Para cumplir su laudable pero mal realizado propósito de divulgar, entre los lectores contemporáneos, la venerable materia de Ilión –véase, como feliz contraejemplo, la excelente Guerra de Troya de Robert Graves–, Baricco intervino en el original en varios sentidos: interpolando unas pocas adiciones –incluido un capítulo final, tomado de la Odisea, donde Demódoco narra la caída de la ciudad–, cambiando a primera la persona del narrador, eliminando las "asperezas arcaicas" del estilo que son –como en el caso de los templos dóricos o de los coros de Esquilo– uno de los fundamentos de su encanto perdurable. Pero la más grave y arbitraria de las intervenciones, a nuestro juicio, es la que le llevó a eliminar la presencia de los dioses para alumbrar, qué disparate, una Ilíada laica.
En una excelente colección de ensayos del mencionado Calasso, La literatura y los dioses, se refería éste a la imposibilidad de explicar lo humano sin referirse a lo divino, tomando ambas categorías en un sentido amplio. Pero es que los dioses homéricos, al contrario por ejemplo que los epicúreos, son fieramente humanos, y como tales aman, odian, sufren, lloran, se engañan y se solazan, copulan y hasta pecan, ay, contra natura. En el curso de la guerra, cuyo origen mítico se remonta a una querella entre diosas, ayudan a unos combatientes y perjudican a otros. De modo que es literalmente imposible hacer entender la Ilíada sin atender a esta dimensión, que forma parte de la entraña misma del poema homérico, de su recepción y del mundo en el que nació, que es todavía, no lo olvidemos, en muchos sentidos, el nuestro.
Luego del relato, Baricco añade una breve e interesante nota final –Otra belleza. Apostilla sobre la guerra– que sin ser tampoco estrictamente novedosa, aporta una bien razonada reflexión en torno a la presencia y la fascinación de la guerra en el poema homérico, y aunque quizá sea excesivo hablar del "lado femenino" de la Ilíada, es verdad que los griegos nos legaron, "entre las líneas de un monumento a la guerra, la memoria de un obstinado amor a la paz", a menudo encarnado –pero también o sobre todo en Aquiles– en las mujeres que observan, con cuánta dignidad, la ceguera de los bravos combatientes, su dramático pero voluntario destino de guerreros inmolados.
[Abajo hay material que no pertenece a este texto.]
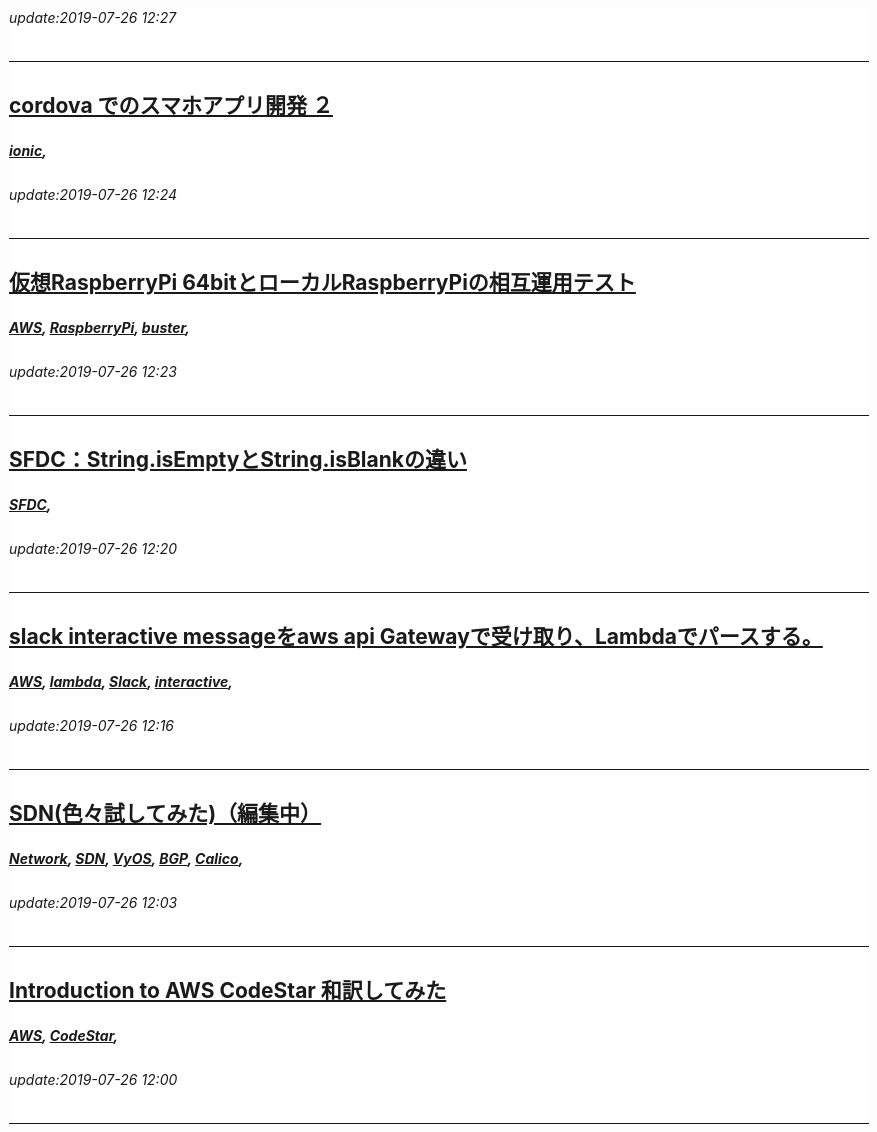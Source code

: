 ###### update:2019-07-26 12:27
---
## [cordova でのスマホアプリ開発 ２](https://qiita.com/flour_planaria/items/63bfe07117d5ca90224b)
##### [ionic](https://qiita.com/tags/ionic), 
###### update:2019-07-26 12:24
---
## [仮想RaspberryPi 64bitとローカルRaspberryPiの相互運用テスト](https://qiita.com/t_kumazawa/items/5f3e6042475fda2d9a0b)
##### [AWS](https://qiita.com/tags/AWS), [RaspberryPi](https://qiita.com/tags/RaspberryPi), [buster](https://qiita.com/tags/buster), 
###### update:2019-07-26 12:23
---
## [SFDC：String.isEmptyとString.isBlankの違い](https://qiita.com/yokouei/items/e2ebd9314e76f9dee051)
##### [SFDC](https://qiita.com/tags/SFDC), 
###### update:2019-07-26 12:20
---
## [slack interactive messageをaws api Gatewayで受け取り、Lambdaでパースする。](https://qiita.com/zukako0930/items/81fc33fa45ce5a419449)
##### [AWS](https://qiita.com/tags/AWS), [lambda](https://qiita.com/tags/lambda), [Slack](https://qiita.com/tags/Slack), [interactive](https://qiita.com/tags/interactive), 
###### update:2019-07-26 12:16
---
## [SDN(色々試してみた)（編集中）](https://qiita.com/shijo-kingo-111/items/081c11d3cc06ed13d5d8)
##### [Network](https://qiita.com/tags/Network), [SDN](https://qiita.com/tags/SDN), [VyOS](https://qiita.com/tags/VyOS), [BGP](https://qiita.com/tags/BGP), [Calico](https://qiita.com/tags/Calico), 
###### update:2019-07-26 12:03
---
## [Introduction to AWS CodeStar 和訳してみた](https://qiita.com/Yoshiyuki03/items/054ba0b4d355edc5dd19)
##### [AWS](https://qiita.com/tags/AWS), [CodeStar](https://qiita.com/tags/CodeStar), 
###### update:2019-07-26 12:00
---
Sólo tomando conciencia de la belleza atroz pero innegable de la guerra, argumenta Baricco, será posible acabar con ella: "Construir otra belleza es tal vez el único camino hacia una auténtica paz. Demostrar que somos capaces de iluminar la penumbra de la existencia sin recurrir al fuego de la guerra. Dar un sentido, fuerte, a las cosas, sin tener que llevarlas hasta la luz, cegadora, de la muerte". Pero estas juiciosas conclusiones no precisaban para nada de la alteración del poema.
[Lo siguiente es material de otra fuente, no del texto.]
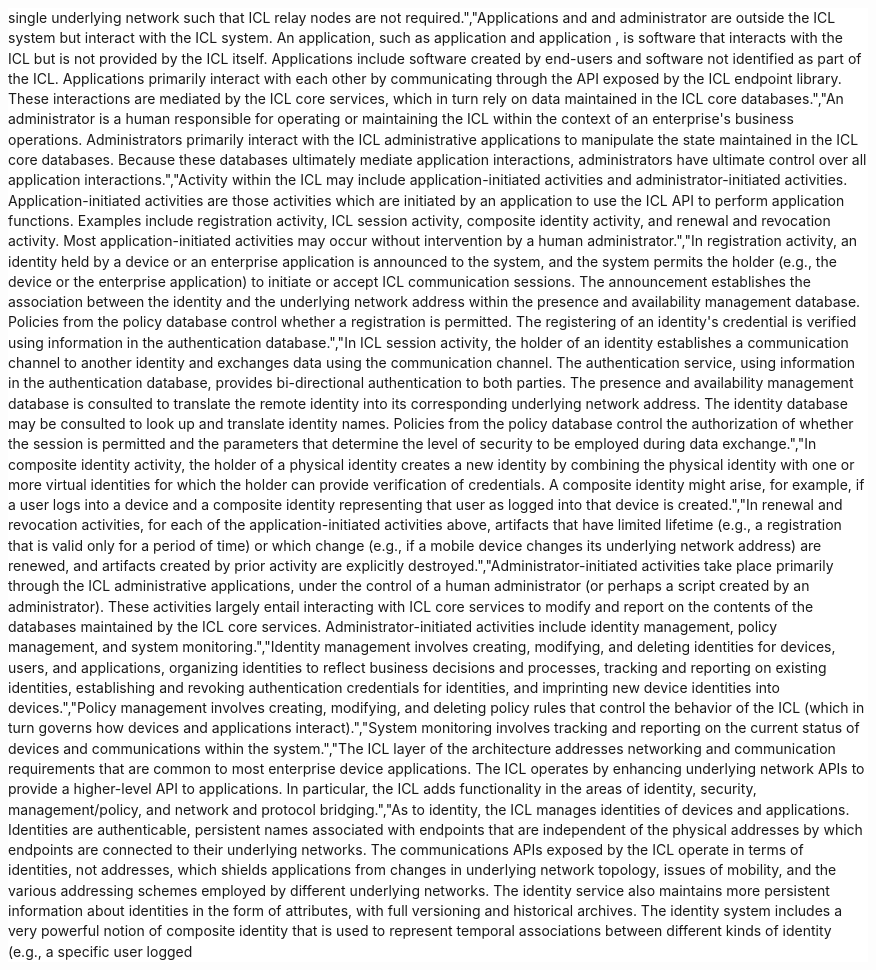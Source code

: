 single underlying network such that ICL relay nodes are not required.","Applications  and  and administrator  are outside the ICL system but interact with the ICL system. An application, such as application  and application , is software that interacts with the ICL but is not provided by the ICL itself. Applications include software created by end-users and software not identified as part of the ICL. Applications primarily interact with each other by communicating through the API exposed by the ICL endpoint library. These interactions are mediated by the ICL core services, which in turn rely on data maintained in the ICL core databases.","An administrator  is a human responsible for operating or maintaining the ICL within the context of an enterprise's business operations. Administrators primarily interact with the ICL administrative applications to manipulate the state maintained in the ICL core databases. Because these databases ultimately mediate application interactions, administrators have ultimate control over all application interactions.","Activity within the ICL may include application-initiated activities and administrator-initiated activities. Application-initiated activities are those activities which are initiated by an application to use the ICL API to perform application functions. Examples include registration activity, ICL session activity, composite identity activity, and renewal and revocation activity. Most application-initiated activities may occur without intervention by a human administrator.","In registration activity, an identity held by a device or an enterprise application is announced to the system, and the system permits the holder (e.g., the device or the enterprise application) to initiate or accept ICL communication sessions. The announcement establishes the association between the identity and the underlying network address within the presence and availability management database. Policies from the policy database control whether a registration is permitted. The registering of an identity's credential is verified using information in the authentication database.","In ICL session activity, the holder of an identity establishes a communication channel to another identity and exchanges data using the communication channel. The authentication service, using information in the authentication database, provides bi-directional authentication to both parties. The presence and availability management database is consulted to translate the remote identity into its corresponding underlying network address. The identity database may be consulted to look up and translate identity names. Policies from the policy database control the authorization of whether the session is permitted and the parameters that determine the level of security to be employed during data exchange.","In composite identity activity, the holder of a physical identity creates a new identity by combining the physical identity with one or more virtual identities for which the holder can provide verification of credentials. A composite identity might arise, for example, if a user logs into a device and a composite identity representing that user as logged into that device is created.","In renewal and revocation activities, for each of the application-initiated activities above, artifacts that have limited lifetime (e.g., a registration that is valid only for a period of time) or which change (e.g., if a mobile device changes its underlying network address) are renewed, and artifacts created by prior activity are explicitly destroyed.","Administrator-initiated activities take place primarily through the ICL administrative applications, under the control of a human administrator (or perhaps a script created by an administrator). These activities largely entail interacting with ICL core services to modify and report on the contents of the databases maintained by the ICL core services. Administrator-initiated activities include identity management, policy management, and system monitoring.","Identity management involves creating, modifying, and deleting identities for devices, users, and applications, organizing identities to reflect business decisions and processes, tracking and reporting on existing identities, establishing and revoking authentication credentials for identities, and imprinting new device identities into devices.","Policy management involves creating, modifying, and deleting policy rules that control the behavior of the ICL (which in turn governs how devices and applications interact).","System monitoring involves tracking and reporting on the current status of devices and communications within the system.","The ICL layer of the architecture addresses networking and communication requirements that are common to most enterprise device applications. The ICL operates by enhancing underlying network APIs to provide a higher-level API to applications. In particular, the ICL adds functionality in the areas of identity, security, management\/policy, and network and protocol bridging.","As to identity, the ICL manages identities of devices and applications. Identities are authenticable, persistent names associated with endpoints that are independent of the physical addresses by which endpoints are connected to their underlying networks. The communications APIs exposed by the ICL operate in terms of identities, not addresses, which shields applications from changes in underlying network topology, issues of mobility, and the various addressing schemes employed by different underlying networks. The identity service also maintains more persistent information about identities in the form of attributes, with full versioning and historical archives. The identity system includes a very powerful notion of composite identity that is used to represent temporal associations between different kinds of identity (e.g., a specific user logged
Durante milenios, el relato de Homero ha obrado el prodigio de fascinar a los lectores tal como salió, luego de un secular proceso de composición, de las manos del aedo ciego. ¿Por qué habríamos de necesitar nosotros, a estas alturas, una glosa mutilada? ¿Qué sentido tiene adaptar a la mentalidad o el gusto contemporáneos lo que siempre se entendió? ¿Qué nos falta, qué hemos perdido? Quizá la sabiduría, la humildad o la paciencia para escuchar a los padres sin obligarles a prescindir de sus palabras, que son, en este caso, las palabras inaugurales de la cultura occidental. El empeño de Baricco, así pues, además de innecesario, es perfectamente inútil, a pesar de su encomiable pulcritud, tanto más por causa de ella.